··· RECORD EXCERPTS
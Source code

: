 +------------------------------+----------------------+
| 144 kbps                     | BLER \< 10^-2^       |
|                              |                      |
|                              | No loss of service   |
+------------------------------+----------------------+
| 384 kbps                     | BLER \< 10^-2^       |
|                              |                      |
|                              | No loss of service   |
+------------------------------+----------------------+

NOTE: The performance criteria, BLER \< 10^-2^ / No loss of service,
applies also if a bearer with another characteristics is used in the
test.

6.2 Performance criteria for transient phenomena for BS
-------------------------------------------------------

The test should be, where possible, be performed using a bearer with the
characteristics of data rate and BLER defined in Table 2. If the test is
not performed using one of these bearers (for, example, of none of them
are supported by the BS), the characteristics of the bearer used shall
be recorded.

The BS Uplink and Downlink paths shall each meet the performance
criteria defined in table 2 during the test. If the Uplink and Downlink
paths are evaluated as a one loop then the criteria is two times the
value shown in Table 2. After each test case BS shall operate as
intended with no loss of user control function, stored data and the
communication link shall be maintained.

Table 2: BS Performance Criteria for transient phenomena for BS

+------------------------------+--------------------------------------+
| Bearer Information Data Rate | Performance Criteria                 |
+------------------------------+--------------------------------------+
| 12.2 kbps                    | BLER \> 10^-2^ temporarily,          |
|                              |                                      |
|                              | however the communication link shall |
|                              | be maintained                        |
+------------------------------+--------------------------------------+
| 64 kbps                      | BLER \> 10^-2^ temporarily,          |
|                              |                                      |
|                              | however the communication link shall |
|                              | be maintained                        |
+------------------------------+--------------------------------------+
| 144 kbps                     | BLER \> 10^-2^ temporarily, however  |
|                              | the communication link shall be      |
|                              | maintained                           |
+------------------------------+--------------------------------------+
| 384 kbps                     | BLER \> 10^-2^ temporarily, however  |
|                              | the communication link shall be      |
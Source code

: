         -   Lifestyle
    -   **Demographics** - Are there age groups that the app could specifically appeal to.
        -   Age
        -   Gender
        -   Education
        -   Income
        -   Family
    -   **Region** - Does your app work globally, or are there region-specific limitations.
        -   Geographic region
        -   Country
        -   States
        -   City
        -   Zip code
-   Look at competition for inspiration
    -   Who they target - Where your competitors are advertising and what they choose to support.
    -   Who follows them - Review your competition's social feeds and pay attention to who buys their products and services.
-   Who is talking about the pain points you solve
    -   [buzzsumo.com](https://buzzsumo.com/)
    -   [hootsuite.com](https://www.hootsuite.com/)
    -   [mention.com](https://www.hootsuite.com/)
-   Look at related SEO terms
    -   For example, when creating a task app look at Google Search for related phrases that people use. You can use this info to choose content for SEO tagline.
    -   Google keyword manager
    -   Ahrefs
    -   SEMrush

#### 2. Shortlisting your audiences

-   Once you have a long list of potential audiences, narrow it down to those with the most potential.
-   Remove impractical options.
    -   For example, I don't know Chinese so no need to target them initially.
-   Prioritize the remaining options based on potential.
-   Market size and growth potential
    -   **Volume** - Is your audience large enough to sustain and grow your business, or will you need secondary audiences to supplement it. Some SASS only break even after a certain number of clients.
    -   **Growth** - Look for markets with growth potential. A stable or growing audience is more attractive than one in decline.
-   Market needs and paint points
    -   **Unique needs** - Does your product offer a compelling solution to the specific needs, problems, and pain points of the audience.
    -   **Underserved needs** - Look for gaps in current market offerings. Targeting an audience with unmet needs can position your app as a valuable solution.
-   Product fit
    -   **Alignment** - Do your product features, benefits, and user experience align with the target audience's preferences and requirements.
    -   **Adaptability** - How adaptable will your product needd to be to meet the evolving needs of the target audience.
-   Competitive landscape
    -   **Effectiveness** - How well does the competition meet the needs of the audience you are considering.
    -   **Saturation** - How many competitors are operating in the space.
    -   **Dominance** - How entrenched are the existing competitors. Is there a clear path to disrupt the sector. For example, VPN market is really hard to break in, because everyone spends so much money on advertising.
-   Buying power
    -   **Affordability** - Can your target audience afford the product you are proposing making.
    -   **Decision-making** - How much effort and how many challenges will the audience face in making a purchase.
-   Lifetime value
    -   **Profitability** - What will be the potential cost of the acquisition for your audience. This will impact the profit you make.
······
§ WHAT TO PRODUCE
Report every line from the material above that mentions the word "growth".

§ RESULT FOR THIS EXERCISE
-   Market size and growth potential
    -   **Growth** - Look for markets with growth potential. A stable or growing audience is more attractive than one in decline.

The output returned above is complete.